Política

Marcelo brinda João Lourenço com “discurso do coração”: “Sem cura para esse mal que nos condena a estarmos juntos”

A fechar o primeiro dia da visita do Presidente de Angola a Portugal, um dia cheio de mensagens políticas, Marcelo Rebelo de Sousa escolheu puxar pelo “coração”. Mais do que “uma parceria”, mais do que acordos assinados, Marcelo pediu uma “cumplicidade estratégica” para aproveitar “um horizonte que pode ser irrepetível”

Foi poético e empático o discurso que o Presidente da República dedicou ao Presidente de Angola no jantar que lhe ofereceu no palácio da Ajuda, em Lisboa.

A fechar (e a aliviar?) um dia marcado por discursos carregados de mensagens políticas para consumo em Lisboa e em Luanda, Marcelo Rebelo de Sousa decidiu puxar pelos laços afetivos, em nome do que chamou “uma cumplicidade estratégica”, em que “cada um siga o seu caminho, mas os dois sabendo não poder desperdiçar um horizonte que pode ser irrepetivel”.

“Há dois discursos possiveis” , afirmou o Presidente, “um é o da razão, o outro o do coração”. Marcelo escolheu os dois mas puxou pelo segundo, apostado em valorizar aquela que não disfarça considerar a principal mais valia específica na relação histórica entre os dois países.

O discurso da razão, explicou o Presidente, encontra justificação para uma reforçada cooperação bilateral na própria “evidência dos factos”. E que factos são esses? É o mundo atual, “exigindo-nos reforçada cooperação pela paz, pelo desenvolvimento sustentável, pelos direitos humanos, pela justiça social, contra a corrupção, pelo ambiente, pelos refugiados, pelo multilateralismo, pela saúde, pela educação, pela inovação”.

Num momento em que Angola “se afirma pela credibilidade e influência crescente na cena internacional”, e Portugal soma a presença de “alguns dos seus melhores em posições de liderança em organizações internacionais” (ONU/Eurogrupo), Marcelo defende que o contexto “convida à convergência mais forte” entre os dois países.
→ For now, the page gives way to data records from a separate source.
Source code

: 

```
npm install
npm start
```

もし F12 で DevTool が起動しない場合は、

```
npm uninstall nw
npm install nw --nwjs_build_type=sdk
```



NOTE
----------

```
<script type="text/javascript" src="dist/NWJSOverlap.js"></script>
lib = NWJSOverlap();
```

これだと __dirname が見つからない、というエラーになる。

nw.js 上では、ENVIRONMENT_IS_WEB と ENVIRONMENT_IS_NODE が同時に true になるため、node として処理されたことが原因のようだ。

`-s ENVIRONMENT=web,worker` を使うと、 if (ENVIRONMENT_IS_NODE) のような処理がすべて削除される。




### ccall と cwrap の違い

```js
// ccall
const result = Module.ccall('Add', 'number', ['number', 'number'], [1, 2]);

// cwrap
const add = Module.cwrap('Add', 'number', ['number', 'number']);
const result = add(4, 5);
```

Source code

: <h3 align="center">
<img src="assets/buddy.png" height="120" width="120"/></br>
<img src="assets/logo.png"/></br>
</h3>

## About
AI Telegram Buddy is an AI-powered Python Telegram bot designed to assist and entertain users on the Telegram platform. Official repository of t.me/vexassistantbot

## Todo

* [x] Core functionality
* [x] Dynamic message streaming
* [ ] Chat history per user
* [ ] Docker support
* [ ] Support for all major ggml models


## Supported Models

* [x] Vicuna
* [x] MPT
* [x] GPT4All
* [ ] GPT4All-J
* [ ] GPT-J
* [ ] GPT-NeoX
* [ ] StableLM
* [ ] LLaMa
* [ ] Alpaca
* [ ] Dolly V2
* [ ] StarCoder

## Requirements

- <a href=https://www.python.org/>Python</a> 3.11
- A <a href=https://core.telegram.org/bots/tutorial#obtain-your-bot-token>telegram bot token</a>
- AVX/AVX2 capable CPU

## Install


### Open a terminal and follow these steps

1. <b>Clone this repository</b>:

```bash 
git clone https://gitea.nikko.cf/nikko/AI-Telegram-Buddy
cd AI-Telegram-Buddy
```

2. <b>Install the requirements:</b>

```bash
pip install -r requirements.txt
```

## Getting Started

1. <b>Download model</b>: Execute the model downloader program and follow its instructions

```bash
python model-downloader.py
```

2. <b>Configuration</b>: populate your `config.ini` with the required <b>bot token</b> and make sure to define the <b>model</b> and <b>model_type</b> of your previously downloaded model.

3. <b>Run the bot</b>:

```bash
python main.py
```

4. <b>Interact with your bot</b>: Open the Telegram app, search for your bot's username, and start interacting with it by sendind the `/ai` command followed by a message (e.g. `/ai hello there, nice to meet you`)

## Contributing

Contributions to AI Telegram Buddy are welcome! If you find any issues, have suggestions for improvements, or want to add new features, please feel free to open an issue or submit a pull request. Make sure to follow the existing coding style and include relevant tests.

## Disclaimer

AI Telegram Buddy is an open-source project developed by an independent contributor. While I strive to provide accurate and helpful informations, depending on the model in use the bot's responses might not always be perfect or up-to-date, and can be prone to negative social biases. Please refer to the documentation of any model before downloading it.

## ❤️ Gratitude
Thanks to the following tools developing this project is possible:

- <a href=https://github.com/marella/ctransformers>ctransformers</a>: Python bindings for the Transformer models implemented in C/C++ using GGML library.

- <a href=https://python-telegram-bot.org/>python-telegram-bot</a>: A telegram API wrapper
E lembra que António Guteres, eleito com o apoio de Angola para secretário geral da ONU “é conhecido pela relevância que atribui a África”, com quem partilhamos “um oceano e a língua”.
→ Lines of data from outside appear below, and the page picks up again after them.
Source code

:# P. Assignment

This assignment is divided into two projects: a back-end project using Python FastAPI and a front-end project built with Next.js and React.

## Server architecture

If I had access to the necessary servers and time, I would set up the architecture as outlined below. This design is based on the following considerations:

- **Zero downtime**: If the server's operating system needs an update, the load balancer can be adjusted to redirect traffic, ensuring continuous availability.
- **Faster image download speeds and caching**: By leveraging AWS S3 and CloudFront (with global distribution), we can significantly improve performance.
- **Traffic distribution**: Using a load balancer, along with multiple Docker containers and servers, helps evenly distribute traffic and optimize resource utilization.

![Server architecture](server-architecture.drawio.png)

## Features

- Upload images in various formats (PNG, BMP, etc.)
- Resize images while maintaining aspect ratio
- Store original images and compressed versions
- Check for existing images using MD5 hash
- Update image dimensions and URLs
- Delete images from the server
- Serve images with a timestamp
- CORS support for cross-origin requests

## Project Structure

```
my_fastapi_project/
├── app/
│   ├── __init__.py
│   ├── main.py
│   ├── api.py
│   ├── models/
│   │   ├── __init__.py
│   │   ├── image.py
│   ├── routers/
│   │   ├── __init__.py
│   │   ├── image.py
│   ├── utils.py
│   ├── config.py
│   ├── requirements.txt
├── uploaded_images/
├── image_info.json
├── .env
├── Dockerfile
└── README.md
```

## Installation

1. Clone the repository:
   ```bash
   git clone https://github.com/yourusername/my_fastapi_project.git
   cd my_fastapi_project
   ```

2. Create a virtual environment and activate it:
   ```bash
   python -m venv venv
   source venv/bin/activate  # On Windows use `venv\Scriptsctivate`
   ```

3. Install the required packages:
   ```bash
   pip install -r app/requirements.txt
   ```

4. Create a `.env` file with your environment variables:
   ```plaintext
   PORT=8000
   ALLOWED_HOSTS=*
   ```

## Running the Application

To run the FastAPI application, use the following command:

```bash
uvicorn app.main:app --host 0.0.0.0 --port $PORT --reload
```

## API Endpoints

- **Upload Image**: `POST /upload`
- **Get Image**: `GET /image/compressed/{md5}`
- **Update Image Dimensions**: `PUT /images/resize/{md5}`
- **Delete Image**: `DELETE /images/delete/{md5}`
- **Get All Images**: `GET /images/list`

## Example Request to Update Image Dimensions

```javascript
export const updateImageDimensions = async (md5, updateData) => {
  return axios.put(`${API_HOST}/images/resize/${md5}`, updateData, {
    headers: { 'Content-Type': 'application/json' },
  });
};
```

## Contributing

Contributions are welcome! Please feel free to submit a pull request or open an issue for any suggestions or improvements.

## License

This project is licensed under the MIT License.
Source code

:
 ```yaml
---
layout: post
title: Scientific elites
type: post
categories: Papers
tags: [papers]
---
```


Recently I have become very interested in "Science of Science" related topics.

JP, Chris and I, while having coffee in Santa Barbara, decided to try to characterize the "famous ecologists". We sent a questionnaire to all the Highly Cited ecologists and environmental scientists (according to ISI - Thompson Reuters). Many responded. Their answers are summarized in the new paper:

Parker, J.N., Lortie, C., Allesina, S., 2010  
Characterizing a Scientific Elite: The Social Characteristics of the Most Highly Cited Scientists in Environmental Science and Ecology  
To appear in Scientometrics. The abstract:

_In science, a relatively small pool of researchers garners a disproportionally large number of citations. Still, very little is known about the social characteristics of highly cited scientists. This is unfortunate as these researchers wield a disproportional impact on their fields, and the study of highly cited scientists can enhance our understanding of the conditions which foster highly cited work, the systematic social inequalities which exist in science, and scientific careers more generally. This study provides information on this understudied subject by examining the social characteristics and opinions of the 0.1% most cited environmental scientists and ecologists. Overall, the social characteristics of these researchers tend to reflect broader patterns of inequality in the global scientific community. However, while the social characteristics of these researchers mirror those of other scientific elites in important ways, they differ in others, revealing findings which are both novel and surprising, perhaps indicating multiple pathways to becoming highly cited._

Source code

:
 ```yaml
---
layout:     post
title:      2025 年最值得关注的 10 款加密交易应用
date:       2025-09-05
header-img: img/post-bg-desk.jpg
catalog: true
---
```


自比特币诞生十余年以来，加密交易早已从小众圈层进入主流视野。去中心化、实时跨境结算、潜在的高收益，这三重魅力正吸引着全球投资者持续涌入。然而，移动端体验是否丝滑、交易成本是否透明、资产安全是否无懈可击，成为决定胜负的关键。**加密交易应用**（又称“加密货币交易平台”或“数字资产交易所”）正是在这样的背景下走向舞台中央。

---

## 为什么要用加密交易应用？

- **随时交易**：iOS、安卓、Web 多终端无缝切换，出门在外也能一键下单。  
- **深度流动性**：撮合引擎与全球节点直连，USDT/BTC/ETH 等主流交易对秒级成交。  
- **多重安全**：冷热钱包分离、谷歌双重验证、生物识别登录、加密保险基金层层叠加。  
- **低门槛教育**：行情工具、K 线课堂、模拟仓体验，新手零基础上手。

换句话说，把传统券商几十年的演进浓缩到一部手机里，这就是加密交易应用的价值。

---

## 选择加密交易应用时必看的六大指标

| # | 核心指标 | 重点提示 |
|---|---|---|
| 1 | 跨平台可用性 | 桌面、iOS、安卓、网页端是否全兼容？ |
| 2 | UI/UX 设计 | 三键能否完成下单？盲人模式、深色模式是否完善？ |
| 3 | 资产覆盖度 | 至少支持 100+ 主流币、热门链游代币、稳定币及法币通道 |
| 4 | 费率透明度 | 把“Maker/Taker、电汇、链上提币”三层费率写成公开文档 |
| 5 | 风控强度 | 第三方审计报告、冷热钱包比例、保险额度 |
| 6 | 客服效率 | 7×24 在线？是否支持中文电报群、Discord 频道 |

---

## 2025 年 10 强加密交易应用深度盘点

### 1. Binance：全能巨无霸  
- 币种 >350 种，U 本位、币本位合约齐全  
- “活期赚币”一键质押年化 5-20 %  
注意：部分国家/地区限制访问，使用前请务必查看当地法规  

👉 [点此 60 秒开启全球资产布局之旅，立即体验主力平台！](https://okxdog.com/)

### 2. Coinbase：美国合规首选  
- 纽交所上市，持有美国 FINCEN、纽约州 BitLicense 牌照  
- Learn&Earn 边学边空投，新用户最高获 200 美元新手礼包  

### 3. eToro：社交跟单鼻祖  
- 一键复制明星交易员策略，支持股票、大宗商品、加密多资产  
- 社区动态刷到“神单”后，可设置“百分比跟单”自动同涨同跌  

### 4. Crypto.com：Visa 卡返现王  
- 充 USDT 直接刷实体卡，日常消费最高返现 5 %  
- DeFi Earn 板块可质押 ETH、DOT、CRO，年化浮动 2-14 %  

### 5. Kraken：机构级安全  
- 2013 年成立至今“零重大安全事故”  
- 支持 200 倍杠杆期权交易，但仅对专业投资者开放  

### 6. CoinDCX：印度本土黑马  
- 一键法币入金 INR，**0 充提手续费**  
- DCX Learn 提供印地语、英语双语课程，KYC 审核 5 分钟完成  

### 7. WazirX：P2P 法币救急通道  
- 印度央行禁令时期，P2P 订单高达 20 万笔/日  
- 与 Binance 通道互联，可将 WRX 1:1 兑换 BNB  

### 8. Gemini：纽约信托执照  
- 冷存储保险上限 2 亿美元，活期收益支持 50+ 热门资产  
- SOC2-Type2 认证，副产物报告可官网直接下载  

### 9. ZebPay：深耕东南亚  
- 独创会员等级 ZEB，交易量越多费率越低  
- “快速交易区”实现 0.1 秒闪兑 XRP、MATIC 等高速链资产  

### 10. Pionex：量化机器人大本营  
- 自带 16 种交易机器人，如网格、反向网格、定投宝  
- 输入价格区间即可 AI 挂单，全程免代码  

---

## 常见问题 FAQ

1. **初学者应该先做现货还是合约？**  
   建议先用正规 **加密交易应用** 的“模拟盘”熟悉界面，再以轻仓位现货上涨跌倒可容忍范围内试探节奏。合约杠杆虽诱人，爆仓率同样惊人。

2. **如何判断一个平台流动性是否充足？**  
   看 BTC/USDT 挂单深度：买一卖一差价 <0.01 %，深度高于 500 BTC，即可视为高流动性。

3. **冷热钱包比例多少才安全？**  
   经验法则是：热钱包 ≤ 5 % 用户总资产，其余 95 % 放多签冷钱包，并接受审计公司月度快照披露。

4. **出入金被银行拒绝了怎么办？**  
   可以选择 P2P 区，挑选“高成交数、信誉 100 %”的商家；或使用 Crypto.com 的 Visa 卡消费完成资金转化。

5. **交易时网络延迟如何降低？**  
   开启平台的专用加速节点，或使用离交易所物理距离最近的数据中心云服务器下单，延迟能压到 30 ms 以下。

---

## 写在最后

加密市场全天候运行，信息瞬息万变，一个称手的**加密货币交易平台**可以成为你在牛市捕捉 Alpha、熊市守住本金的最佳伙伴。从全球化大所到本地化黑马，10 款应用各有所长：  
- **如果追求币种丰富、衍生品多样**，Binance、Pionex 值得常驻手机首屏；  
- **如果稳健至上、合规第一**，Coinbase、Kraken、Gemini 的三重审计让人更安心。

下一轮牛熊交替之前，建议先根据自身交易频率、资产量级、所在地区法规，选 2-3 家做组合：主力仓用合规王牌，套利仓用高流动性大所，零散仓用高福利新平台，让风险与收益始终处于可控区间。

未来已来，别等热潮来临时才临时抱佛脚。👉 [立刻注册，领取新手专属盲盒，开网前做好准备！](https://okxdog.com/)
“Com júbilo acompanhamos o vosso percurso externo”, afirmou o Presidente da República, já a guinar para o discurso do coração: “O vosso sucesso é o nosso sucesso, tal como temos a certeza que o nosso sucesso é sentido também como vosso”.

No discurso “da razão” ainda couberam “os interesses comuns que ditam os acordos amanhã assinados nas áreas da educação, cultura, justiça, economia”, assim como “a confiança reforçada de trabalhadores e empresários de um e de outro lado e da vontade de diversificarem e acelerarem projetos e investimento”. Tudo isto num momento que Marcelo referiu como “podendo ser único para muito mais do que uma parceria”. Para “uma cumplicidade estratégica” acente “numa sábia lucidez e uma fria perceção da realidade”.

“Há no entanto um outro discurso”, e o Presidente dos afetos queria muito lá chegar: “o discurso do coração, mais querido dos povos do que dos que decidem, um discurso com irreprimíveis razões, que nos levam a alegrar e a zangar na mesma lingua a prometer ruturas eternas para logo penar de saudades”.

Sem falar da última zanga bilateral, o “irritante” que João Lourenço dissera horas antes estar “definitivamente” ultrapassado, Marcelo Rebelo de Sousa falou dos dois países como uma dupla “sem cura já para esse mal que nos condena a estarmos juntos, mesmo quando julgamos que só somos felizes e plenamente realizados no nosso amor próprio ao nos ignorarmos”.

Faltava o remate final: “Hoje quem vos acolhe é muito mais do que o titular da PR, quem vos acolhe é o representante de todo o povo português e é todo ele que sauda o povo angolano, o seu forte caráter e identidade, a sua vincada personalidade e a sua saga de antes, durante e para lá dos tempos que vivemos”.

O presidente pediu aos convidados que erguessem as taças num brinde “pelo futuro”. O primeiro dia do “novo ciclo” terminou,assim, sob o signo da argamassa em que Marcelo mais confia para a parceria com Angola: afetos e “coração”.